## Stored data
++++++++

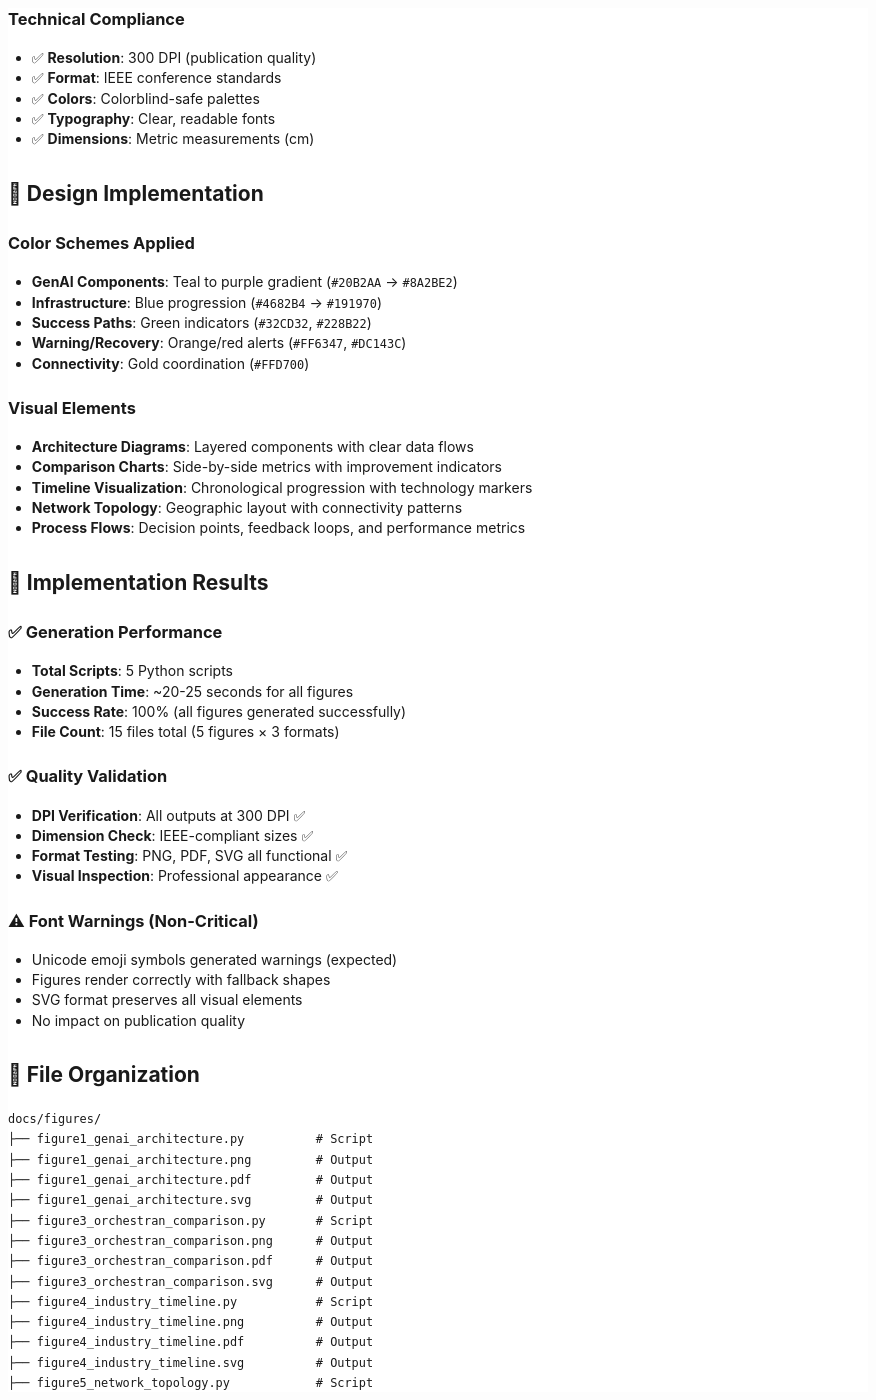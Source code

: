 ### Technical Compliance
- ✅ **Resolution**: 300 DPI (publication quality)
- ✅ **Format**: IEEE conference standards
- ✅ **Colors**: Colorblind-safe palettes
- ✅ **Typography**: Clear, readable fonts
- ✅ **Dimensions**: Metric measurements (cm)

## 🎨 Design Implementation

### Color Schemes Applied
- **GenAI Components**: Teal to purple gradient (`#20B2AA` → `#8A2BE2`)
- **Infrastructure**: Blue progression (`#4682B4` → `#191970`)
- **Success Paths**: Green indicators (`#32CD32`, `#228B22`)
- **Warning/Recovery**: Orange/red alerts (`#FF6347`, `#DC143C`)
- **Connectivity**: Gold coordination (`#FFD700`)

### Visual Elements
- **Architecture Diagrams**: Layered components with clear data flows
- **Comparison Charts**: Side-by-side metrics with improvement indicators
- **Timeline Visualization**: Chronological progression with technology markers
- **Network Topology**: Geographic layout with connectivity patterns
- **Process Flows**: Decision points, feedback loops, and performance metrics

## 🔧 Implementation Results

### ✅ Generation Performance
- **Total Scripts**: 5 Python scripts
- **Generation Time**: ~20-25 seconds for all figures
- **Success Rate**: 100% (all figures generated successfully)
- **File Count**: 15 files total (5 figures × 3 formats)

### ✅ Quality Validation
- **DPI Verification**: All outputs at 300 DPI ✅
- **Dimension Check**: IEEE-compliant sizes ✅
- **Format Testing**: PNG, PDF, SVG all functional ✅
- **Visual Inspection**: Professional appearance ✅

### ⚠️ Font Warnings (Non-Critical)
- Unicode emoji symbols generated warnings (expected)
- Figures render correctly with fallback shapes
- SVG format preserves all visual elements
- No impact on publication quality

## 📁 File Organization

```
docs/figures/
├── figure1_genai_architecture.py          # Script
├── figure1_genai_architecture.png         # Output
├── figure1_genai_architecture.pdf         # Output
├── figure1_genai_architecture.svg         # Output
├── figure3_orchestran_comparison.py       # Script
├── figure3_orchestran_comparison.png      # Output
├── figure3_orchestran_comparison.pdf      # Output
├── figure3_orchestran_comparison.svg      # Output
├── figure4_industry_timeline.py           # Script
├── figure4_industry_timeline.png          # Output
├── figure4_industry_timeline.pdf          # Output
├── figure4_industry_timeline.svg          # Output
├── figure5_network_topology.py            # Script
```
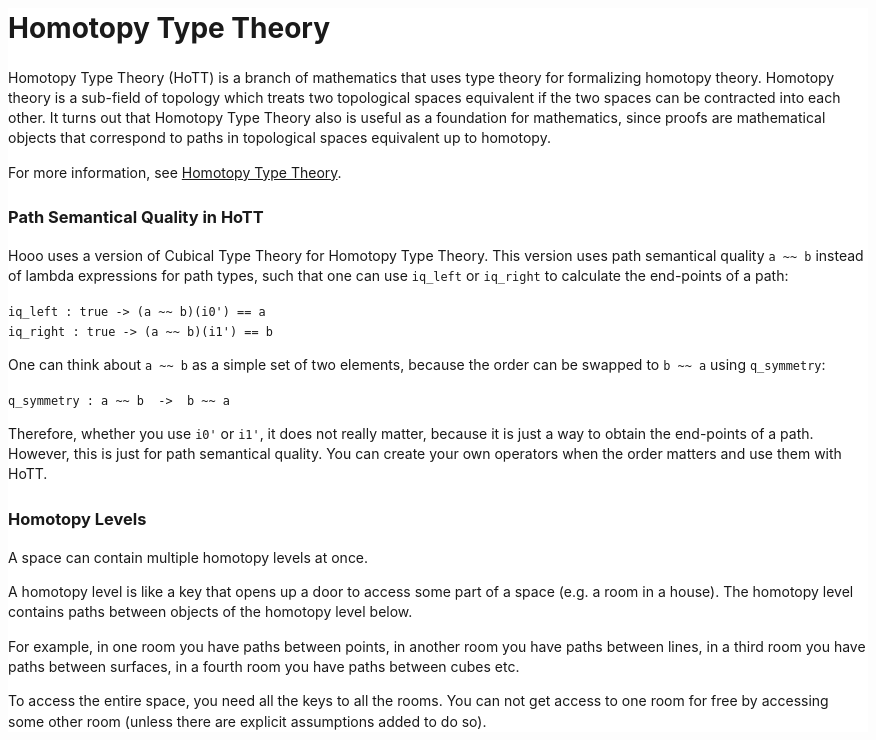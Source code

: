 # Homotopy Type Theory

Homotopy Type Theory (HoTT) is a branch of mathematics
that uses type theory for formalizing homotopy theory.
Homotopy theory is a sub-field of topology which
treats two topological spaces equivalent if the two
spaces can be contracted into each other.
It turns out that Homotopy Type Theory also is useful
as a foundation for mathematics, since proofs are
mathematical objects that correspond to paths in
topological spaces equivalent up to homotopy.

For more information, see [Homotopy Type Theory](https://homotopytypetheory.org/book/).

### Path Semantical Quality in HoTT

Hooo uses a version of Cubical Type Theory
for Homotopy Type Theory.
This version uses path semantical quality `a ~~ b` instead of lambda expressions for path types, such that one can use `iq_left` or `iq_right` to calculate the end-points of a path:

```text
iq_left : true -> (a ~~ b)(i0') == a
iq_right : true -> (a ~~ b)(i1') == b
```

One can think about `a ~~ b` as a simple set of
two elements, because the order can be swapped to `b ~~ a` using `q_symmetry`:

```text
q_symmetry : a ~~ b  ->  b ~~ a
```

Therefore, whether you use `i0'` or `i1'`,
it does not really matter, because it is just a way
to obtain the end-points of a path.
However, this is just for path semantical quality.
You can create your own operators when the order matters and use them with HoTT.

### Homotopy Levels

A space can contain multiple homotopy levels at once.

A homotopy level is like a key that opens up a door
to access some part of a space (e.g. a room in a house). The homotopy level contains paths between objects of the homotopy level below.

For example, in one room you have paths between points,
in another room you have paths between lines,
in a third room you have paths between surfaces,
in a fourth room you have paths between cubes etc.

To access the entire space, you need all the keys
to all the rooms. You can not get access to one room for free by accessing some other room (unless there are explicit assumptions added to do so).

++++++++

## Directions for this task
Check the listing above for lines containing the string "version", and copy each one.

## Written answer
Hooo uses a version of Cubical Type Theory
This version uses path semantical quality `a ~~ b` instead of lambda expressions for path types, such that one can use `iq_left` or `iq_right` to calculate the end-points of a path:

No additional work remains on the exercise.